Review: Warm Bodies Is Lukewarm At Best

Beauty & the Slightly Less Beautiful.

By David Wharton | Updated

This article is more than 2 years old

WARM BODIES

There’s a scene about halfway through Warm Bodies where Julie (Teresa Palmer) fends off a pack of hungry zombies using a weed whacker. As you might imagine, it doesn’t do much more than keep them at arm’s length, so clearly it’s not the best choice for post-apocalypse self-defense. But that one moment also encapsulates everything that’s wrong with Warm Bodies. It brings a weed whacker to what should be a chainsaw fight.
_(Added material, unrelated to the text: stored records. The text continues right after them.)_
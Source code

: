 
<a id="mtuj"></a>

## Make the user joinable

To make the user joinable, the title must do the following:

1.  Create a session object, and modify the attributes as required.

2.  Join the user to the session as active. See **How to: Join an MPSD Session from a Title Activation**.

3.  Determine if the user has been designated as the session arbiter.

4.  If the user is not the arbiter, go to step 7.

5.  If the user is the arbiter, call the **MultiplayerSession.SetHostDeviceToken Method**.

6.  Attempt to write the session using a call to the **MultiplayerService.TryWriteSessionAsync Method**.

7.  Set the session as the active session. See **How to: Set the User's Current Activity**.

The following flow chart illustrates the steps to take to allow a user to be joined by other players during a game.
Warm Bodies introduces us to R, a shambling zombie who spends his days wandering around an abandoned airport, collecting objects that catch his eye, and occasionally devouring a wayward, foolish human or two. During one particular brain-hunt with his friend M (Rob Corddry), R attacks a group of humans raiding a pharmacy. During the fight, R kills and eats the brain of Perry (Dave Franco), boyfriend of Julie. It’s explained that eating someone’s brain allows the undead to experience their memories, but this time it has a far stronger effect on R. Upon seeing Julie, he instantly becomes smitten with her, even saving her from his packmates and escorting back to his dive inside an empty airplane. The more time he spends with her, the more he recovers of his lost humanity, and Julie begins to suspect that they may have inadvertently discovered a cure for the zombie blues.
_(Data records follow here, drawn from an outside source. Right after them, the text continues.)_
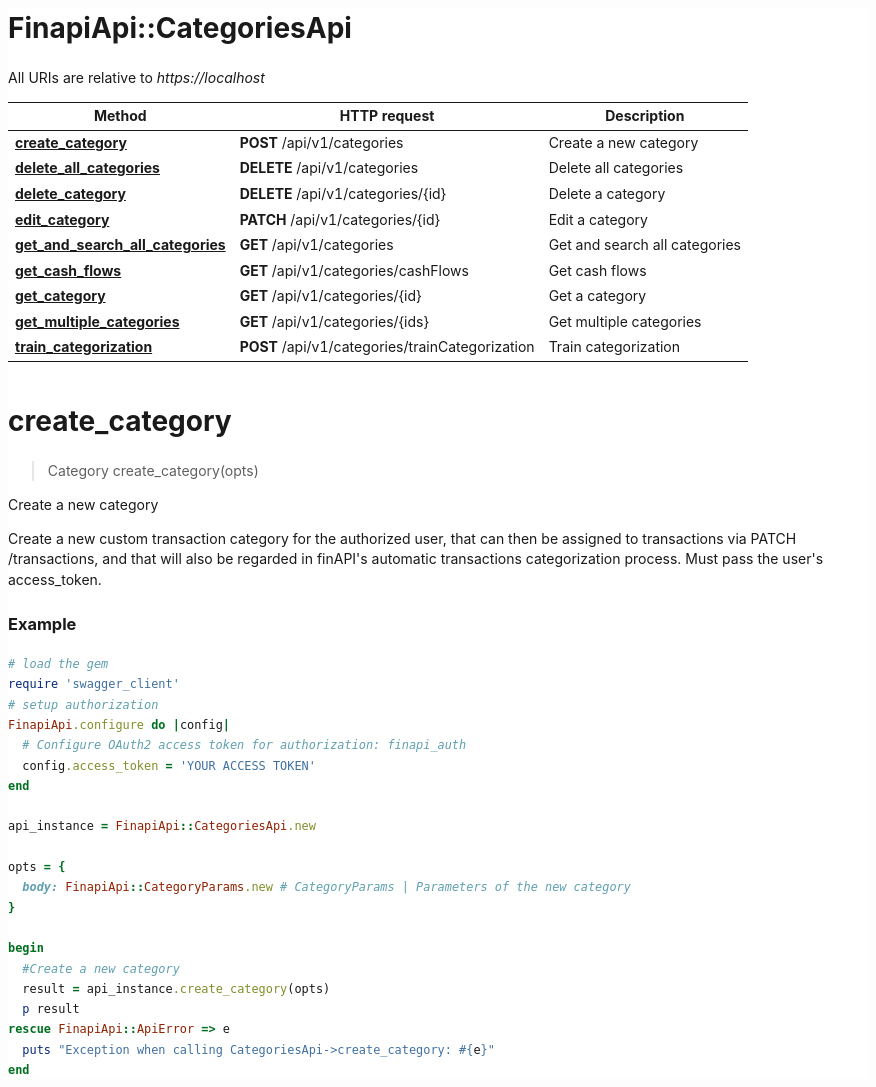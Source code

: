 # FinapiApi::CategoriesApi

All URIs are relative to *https://localhost*

Method | HTTP request | Description
------------- | ------------- | -------------
[**create_category**](CategoriesApi.md#create_category) | **POST** /api/v1/categories | Create a new category
[**delete_all_categories**](CategoriesApi.md#delete_all_categories) | **DELETE** /api/v1/categories | Delete all categories
[**delete_category**](CategoriesApi.md#delete_category) | **DELETE** /api/v1/categories/{id} | Delete a category
[**edit_category**](CategoriesApi.md#edit_category) | **PATCH** /api/v1/categories/{id} | Edit a category
[**get_and_search_all_categories**](CategoriesApi.md#get_and_search_all_categories) | **GET** /api/v1/categories | Get and search all categories
[**get_cash_flows**](CategoriesApi.md#get_cash_flows) | **GET** /api/v1/categories/cashFlows | Get cash flows
[**get_category**](CategoriesApi.md#get_category) | **GET** /api/v1/categories/{id} | Get a category
[**get_multiple_categories**](CategoriesApi.md#get_multiple_categories) | **GET** /api/v1/categories/{ids} | Get multiple categories
[**train_categorization**](CategoriesApi.md#train_categorization) | **POST** /api/v1/categories/trainCategorization | Train categorization


# **create_category**
> Category create_category(opts)

Create a new category

Create a new custom transaction category for the authorized user, that can then be assigned to transactions via PATCH /transactions, and that will also be regarded in finAPI's automatic transactions categorization process. Must pass the user's access_token.

### Example
```ruby
# load the gem
require 'swagger_client'
# setup authorization
FinapiApi.configure do |config|
  # Configure OAuth2 access token for authorization: finapi_auth
  config.access_token = 'YOUR ACCESS TOKEN'
end

api_instance = FinapiApi::CategoriesApi.new

opts = { 
  body: FinapiApi::CategoryParams.new # CategoryParams | Parameters of the new category
}

begin
  #Create a new category
  result = api_instance.create_category(opts)
  p result
rescue FinapiApi::ApiError => e
  puts "Exception when calling CategoriesApi->create_category: #{e}"
end
```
Let’s be blunt: the core idea of Warm Bodies basically comes down to “true love can overcome any obstacle.” You should know that going in, because your tolerance for the film will largely come down to whether you can swallow that premise or not. While Warm Bodies is thankfully not the outright Twilight ripoff many dismissed it as, it’s definitely more about twue wuv than the usual zombie-movie tropes. Thankfully, R and Julie aren’t nearly as dull as Bella and Edward, but neither are they much deeper than the plot requires. If you can unleash your inner teenage girl and invest yourself in the romance, you might enjoy Warm Bodies. If you can’t, however, this is one to skip.

Here’s where we come back to the aforementioned weed whacker. Warm Bodies commits the same cardinal sin as Twilight. It poses this star-crossed romance but then removes the situation of any of the horror that should be inherent in this kind of story. Everything is sanitized and safe. R and the zombies eat people, but it’s largely a bloodless affair. We see a world full of the undead, but based on their appearance you’d just assume they need some sun and have some varicose vein problems. We’re supposed to buy into what a big step it is for Julie to begin thinking of R as human, and eventually falling for him, but the movie doesn’t really make that challenging at all. R is the prettiest zombie you’ll ever see, constantly looking like he just stepped out of a photoshoot for ZQ. As depicted, R and Julie’s romance is basically no more challenging than a girl bringing a shy guy out of his shell. It ain’t as bad as sparkling vampires, but it is lacking any real sense of danger or stakes. It’s not Beauty & the Beast; it’s Beauty & the Slightly Less Beautiful.

It doesn’t help that the movie’s treatment of the zombies is wildly inconsistent. We’re introduced to R with him narrating his life, suggesting that the zombies still have all their mental faculties but are trapped in bodies they can’t control when it comes to eating humans. That’s pretty un-zombielike, but if that’s the movie’s premise, fine. But later on R outright says that zombies can’t think. Which is it? At one point R complains about how slow he and his fellow zombies are, but later we see them sprinting after their prey. Zombies are presented as clumsy and maladroit, yet both R and M can drive a vehicle when the plot calls for it. R’s newfound humanity is never outright explained, but it’s suggested that both Julie’s presence and eating her boyfriend’s brain are what help “cure” him. Yet later the cure somehow begins spreading to other zombies as well. Need I go on?

Perhaps the biggest disappointment is that Warm Bodies largely lacks a sense of humor. Sure, R’s voiceover is occasionally wry, and there are moments that are played for laughs, but they’re few and far between, and even when they happen they mostly fall flat. That’s a shame, because it was the humor in the trailers that first gave me hope that Warm Bodies might be more than just a cheap grab for the Twilight crowd. Flicks such as Shawn of the Dead and Zombieland have shown how well humor can mix with horror when in the hands of the right writer or director, and a less earnest approach could have helped disguise the movie’s flaws. Sadly, Warm Bodies isn’t worthy to eat the little toe of either of those movies. Stick a shovel in this one, folks; it’s done.